**WHAT TO DO:**
An exact retyping of every record is required.

++++++++++

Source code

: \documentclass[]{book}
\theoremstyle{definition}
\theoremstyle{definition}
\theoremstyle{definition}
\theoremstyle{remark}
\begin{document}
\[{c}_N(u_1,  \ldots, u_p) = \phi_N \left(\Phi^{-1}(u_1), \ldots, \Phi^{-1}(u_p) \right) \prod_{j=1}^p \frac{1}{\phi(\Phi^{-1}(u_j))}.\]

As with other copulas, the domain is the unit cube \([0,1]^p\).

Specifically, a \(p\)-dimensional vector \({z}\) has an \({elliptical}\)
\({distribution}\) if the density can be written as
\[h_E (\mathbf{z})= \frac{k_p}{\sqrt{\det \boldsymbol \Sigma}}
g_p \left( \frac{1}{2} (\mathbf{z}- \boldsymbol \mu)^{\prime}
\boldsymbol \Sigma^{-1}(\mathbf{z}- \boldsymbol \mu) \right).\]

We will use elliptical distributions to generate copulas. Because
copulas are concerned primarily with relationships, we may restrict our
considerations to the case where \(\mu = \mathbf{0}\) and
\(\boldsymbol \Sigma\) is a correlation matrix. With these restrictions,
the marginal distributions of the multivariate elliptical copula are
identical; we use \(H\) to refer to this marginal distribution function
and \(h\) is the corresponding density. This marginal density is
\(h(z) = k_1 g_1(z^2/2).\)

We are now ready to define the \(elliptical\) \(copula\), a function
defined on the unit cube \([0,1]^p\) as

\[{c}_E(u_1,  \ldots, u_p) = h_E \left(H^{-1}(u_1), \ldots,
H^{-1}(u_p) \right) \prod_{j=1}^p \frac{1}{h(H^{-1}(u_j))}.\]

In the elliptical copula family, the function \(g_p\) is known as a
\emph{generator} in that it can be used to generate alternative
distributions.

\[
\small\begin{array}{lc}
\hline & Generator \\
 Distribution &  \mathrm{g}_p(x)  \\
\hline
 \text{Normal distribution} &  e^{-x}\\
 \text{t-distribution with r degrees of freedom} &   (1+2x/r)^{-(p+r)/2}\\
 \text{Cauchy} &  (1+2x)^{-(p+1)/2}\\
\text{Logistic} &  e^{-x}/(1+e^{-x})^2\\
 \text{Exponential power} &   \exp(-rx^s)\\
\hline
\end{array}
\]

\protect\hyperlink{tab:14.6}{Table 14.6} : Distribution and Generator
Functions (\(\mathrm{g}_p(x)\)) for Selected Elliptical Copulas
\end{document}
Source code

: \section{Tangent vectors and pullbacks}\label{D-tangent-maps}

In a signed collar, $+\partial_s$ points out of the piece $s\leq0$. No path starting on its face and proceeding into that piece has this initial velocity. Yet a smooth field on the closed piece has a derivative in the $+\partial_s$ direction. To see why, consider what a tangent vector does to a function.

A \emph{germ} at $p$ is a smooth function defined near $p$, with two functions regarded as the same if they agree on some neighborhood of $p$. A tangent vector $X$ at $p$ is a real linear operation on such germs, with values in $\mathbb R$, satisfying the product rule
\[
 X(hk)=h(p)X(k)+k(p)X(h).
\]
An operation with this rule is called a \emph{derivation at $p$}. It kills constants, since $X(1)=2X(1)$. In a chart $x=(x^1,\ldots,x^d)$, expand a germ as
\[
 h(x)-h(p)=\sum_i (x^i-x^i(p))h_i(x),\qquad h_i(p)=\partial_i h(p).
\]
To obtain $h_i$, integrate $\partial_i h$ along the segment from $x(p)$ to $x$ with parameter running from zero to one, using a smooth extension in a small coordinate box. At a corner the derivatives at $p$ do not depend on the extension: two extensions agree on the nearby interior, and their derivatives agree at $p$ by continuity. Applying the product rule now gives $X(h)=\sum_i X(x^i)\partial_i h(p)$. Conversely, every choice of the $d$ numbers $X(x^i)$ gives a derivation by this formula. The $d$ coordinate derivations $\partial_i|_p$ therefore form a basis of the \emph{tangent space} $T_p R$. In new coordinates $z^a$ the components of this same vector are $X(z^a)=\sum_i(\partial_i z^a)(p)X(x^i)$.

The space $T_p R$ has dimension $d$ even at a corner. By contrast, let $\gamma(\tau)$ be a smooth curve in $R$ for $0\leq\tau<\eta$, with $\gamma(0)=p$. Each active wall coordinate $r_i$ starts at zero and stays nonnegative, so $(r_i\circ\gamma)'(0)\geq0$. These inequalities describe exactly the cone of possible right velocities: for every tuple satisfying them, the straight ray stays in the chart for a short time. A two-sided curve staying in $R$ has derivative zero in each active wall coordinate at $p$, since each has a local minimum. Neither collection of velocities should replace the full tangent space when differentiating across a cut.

++++++++++

**FINISHED TASK:**
Source code

: \documentclass[]{book}
\theoremstyle{definition}
\theoremstyle{definition}
\theoremstyle{definition}
\theoremstyle{remark}
\begin{document}
\[{c}_N(u_1,  \ldots, u_p) = \phi_N \left(\Phi^{-1}(u_1), \ldots, \Phi^{-1}(u_p) \right) \prod_{j=1}^p \frac{1}{\phi(\Phi^{-1}(u_j))}.\]

As with other copulas, the domain is the unit cube \([0,1]^p\).

Specifically, a \(p\)-dimensional vector \({z}\) has an \({elliptical}\)
\({distribution}\) if the density can be written as
\[h_E (\mathbf{z})= \frac{k_p}{\sqrt{\det \boldsymbol \Sigma}}
g_p \left( \frac{1}{2} (\mathbf{z}- \boldsymbol \mu)^{\prime}
\boldsymbol \Sigma^{-1}(\mathbf{z}- \boldsymbol \mu) \right).\]

We will use elliptical distributions to generate copulas. Because
copulas are concerned primarily with relationships, we may restrict our
considerations to the case where \(\mu = \mathbf{0}\) and
\(\boldsymbol \Sigma\) is a correlation matrix. With these restrictions,
the marginal distributions of the multivariate elliptical copula are
identical; we use \(H\) to refer to this marginal distribution function
and \(h\) is the corresponding density. This marginal density is
\(h(z) = k_1 g_1(z^2/2).\)

We are now ready to define the \(elliptical\) \(copula\), a function
defined on the unit cube \([0,1]^p\) as

\[{c}_E(u_1,  \ldots, u_p) = h_E \left(H^{-1}(u_1), \ldots,
H^{-1}(u_p) \right) \prod_{j=1}^p \frac{1}{h(H^{-1}(u_j))}.\]

In the elliptical copula family, the function \(g_p\) is known as a
\emph{generator} in that it can be used to generate alternative
distributions.

\[
\small\begin{array}{lc}
\hline & Generator \\
 Distribution &  \mathrm{g}_p(x)  \\
\hline
 \text{Normal distribution} &  e^{-x}\\
 \text{t-distribution with r degrees of freedom} &   (1+2x/r)^{-(p+r)/2}\\
 \text{Cauchy} &  (1+2x)^{-(p+1)/2}\\
\text{Logistic} &  e^{-x}/(1+e^{-x})^2\\
 \text{Exponential power} &   \exp(-rx^s)\\
\hline
\end{array}
\]

\protect\hyperlink{tab:14.6}{Table 14.6} : Distribution and Generator
Functions (\(\mathrm{g}_p(x)\)) for Selected Elliptical Copulas
\end{document}
Source code

: \section{Tangent vectors and pullbacks}\label{D-tangent-maps}

In a signed collar, $+\partial_s$ points out of the piece $s\leq0$. No path starting on its face and proceeding into that piece has this initial velocity. Yet a smooth field on the closed piece has a derivative in the $+\partial_s$ direction. To see why, consider what a tangent vector does to a function.

A \emph{germ} at $p$ is a smooth function defined near $p$, with two functions regarded as the same if they agree on some neighborhood of $p$. A tangent vector $X$ at $p$ is a real linear operation on such germs, with values in $\mathbb R$, satisfying the product rule
\[
 X(hk)=h(p)X(k)+k(p)X(h).
\]
An operation with this rule is called a \emph{derivation at $p$}. It kills constants, since $X(1)=2X(1)$. In a chart $x=(x^1,\ldots,x^d)$, expand a germ as
\[
 h(x)-h(p)=\sum_i (x^i-x^i(p))h_i(x),\qquad h_i(p)=\partial_i h(p).
\]
To obtain $h_i$, integrate $\partial_i h$ along the segment from $x(p)$ to $x$ with parameter running from zero to one, using a smooth extension in a small coordinate box. At a corner the derivatives at $p$ do not depend on the extension: two extensions agree on the nearby interior, and their derivatives agree at $p$ by continuity. Applying the product rule now gives $X(h)=\sum_i X(x^i)\partial_i h(p)$. Conversely, every choice of the $d$ numbers $X(x^i)$ gives a derivation by this formula. The $d$ coordinate derivations $\partial_i|_p$ therefore form a basis of the \emph{tangent space} $T_p R$. In new coordinates $z^a$ the components of this same vector are $X(z^a)=\sum_i(\partial_i z^a)(p)X(x^i)$.

The space $T_p R$ has dimension $d$ even at a corner. By contrast, let $\gamma(\tau)$ be a smooth curve in $R$ for $0\leq\tau<\eta$, with $\gamma(0)=p$. Each active wall coordinate $r_i$ starts at zero and stays nonnegative, so $(r_i\circ\gamma)'(0)\geq0$. These inequalities describe exactly the cone of possible right velocities: for every tuple satisfying them, the straight ray stays in the chart for a short time. A two-sided curve staying in $R$ has derivative zero in each active wall coordinate at $p$, since each has a local minimum. Neither collection of velocities should replace the full tangent space when differentiating across a cut.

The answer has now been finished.